(What the task requires) Every line of the data below should be printed exactly. Nothing may be dropped.

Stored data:
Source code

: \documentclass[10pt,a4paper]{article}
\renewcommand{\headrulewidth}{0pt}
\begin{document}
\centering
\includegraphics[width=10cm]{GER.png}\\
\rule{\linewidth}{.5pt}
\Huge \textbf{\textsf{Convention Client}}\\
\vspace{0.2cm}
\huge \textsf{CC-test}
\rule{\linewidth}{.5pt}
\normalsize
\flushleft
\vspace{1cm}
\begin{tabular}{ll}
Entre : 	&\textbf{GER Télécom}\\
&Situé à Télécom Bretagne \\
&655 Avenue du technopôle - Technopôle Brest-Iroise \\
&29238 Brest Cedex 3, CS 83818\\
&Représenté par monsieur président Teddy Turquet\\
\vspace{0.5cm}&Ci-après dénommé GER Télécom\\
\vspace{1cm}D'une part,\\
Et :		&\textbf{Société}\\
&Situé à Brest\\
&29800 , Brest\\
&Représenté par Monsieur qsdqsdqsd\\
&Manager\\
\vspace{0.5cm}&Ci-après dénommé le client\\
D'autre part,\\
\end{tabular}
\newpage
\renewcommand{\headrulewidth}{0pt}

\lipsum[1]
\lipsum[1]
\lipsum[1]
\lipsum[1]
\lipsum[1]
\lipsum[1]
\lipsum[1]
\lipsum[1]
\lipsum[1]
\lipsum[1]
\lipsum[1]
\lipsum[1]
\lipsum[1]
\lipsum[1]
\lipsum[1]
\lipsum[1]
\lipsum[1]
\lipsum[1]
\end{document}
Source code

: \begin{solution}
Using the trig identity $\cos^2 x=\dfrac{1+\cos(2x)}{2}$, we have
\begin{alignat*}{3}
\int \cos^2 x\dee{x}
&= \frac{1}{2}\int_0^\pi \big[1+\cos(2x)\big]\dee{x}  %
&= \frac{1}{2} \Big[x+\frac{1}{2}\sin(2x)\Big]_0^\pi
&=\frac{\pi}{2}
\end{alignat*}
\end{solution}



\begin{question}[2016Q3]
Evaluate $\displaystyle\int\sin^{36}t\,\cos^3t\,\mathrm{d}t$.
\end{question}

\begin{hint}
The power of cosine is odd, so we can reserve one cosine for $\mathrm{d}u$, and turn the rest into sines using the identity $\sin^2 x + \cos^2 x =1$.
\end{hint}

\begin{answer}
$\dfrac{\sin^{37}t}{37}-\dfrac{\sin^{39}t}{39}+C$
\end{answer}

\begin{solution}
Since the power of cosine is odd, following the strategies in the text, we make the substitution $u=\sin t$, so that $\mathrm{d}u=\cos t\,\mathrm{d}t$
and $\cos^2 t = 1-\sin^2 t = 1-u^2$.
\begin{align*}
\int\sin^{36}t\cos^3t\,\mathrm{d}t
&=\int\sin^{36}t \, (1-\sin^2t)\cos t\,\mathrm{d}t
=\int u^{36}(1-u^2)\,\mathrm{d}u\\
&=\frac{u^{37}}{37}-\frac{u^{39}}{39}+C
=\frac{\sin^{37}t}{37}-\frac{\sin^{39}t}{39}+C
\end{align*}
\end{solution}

(Task answer)
Source code

: \documentclass[10pt,a4paper]{article}
\renewcommand{\headrulewidth}{0pt}
\begin{document}
\centering
\includegraphics[width=10cm]{GER.png}\\
\rule{\linewidth}{.5pt}
\Huge \textbf{\textsf{Convention Client}}\\
\vspace{0.2cm}
\huge \textsf{CC-test}
\rule{\linewidth}{.5pt}
\normalsize
\flushleft
\vspace{1cm}
\begin{tabular}{ll}
Entre : 	&\textbf{GER Télécom}\\
&Situé à Télécom Bretagne \\
&655 Avenue du technopôle - Technopôle Brest-Iroise \\
&29238 Brest Cedex 3, CS 83818\\
&Représenté par monsieur président Teddy Turquet\\
\vspace{0.5cm}&Ci-après dénommé GER Télécom\\
\vspace{1cm}D'une part,\\
Et :		&\textbf{Société}\\
&Situé à Brest\\
&29800 , Brest\\
&Représenté par Monsieur qsdqsdqsd\\
&Manager\\
\vspace{0.5cm}&Ci-après dénommé le client\\
D'autre part,\\
\end{tabular}
\newpage
\renewcommand{\headrulewidth}{0pt}

\lipsum[1]
\lipsum[1]
\lipsum[1]
\lipsum[1]
\lipsum[1]
\lipsum[1]
\lipsum[1]
\lipsum[1]
\lipsum[1]
\lipsum[1]
\lipsum[1]
\lipsum[1]
\lipsum[1]
\lipsum[1]
\lipsum[1]
\lipsum[1]
\lipsum[1]
\lipsum[1]
\end{document}
Source code

: \begin{solution}
Using the trig identity $\cos^2 x=\dfrac{1+\cos(2x)}{2}$, we have
\begin{alignat*}{3}
\int \cos^2 x\dee{x}
&= \frac{1}{2}\int_0^\pi \big[1+\cos(2x)\big]\dee{x}  %
&= \frac{1}{2} \Big[x+\frac{1}{2}\sin(2x)\Big]_0^\pi
&=\frac{\pi}{2}
\end{alignat*}
\end{solution}



\begin{question}[2016Q3]
Evaluate $\displaystyle\int\sin^{36}t\,\cos^3t\,\mathrm{d}t$.
\end{question}

\begin{hint}
The power of cosine is odd, so we can reserve one cosine for $\mathrm{d}u$, and turn the rest into sines using the identity $\sin^2 x + \cos^2 x =1$.
\end{hint}

\begin{answer}
$\dfrac{\sin^{37}t}{37}-\dfrac{\sin^{39}t}{39}+C$
\end{answer}

\begin{solution}
Since the power of cosine is odd, following the strategies in the text, we make the substitution $u=\sin t$, so that $\mathrm{d}u=\cos t\,\mathrm{d}t$
and $\cos^2 t = 1-\sin^2 t = 1-u^2$.
\begin{align*}
\int\sin^{36}t\cos^3t\,\mathrm{d}t
&=\int\sin^{36}t \, (1-\sin^2t)\cos t\,\mathrm{d}t
=\int u^{36}(1-u^2)\,\mathrm{d}u\\
&=\frac{u^{37}}{37}-\frac{u^{39}}{39}+C
=\frac{\sin^{37}t}{37}-\frac{\sin^{39}t}{39}+C
\end{align*}
\end{solution}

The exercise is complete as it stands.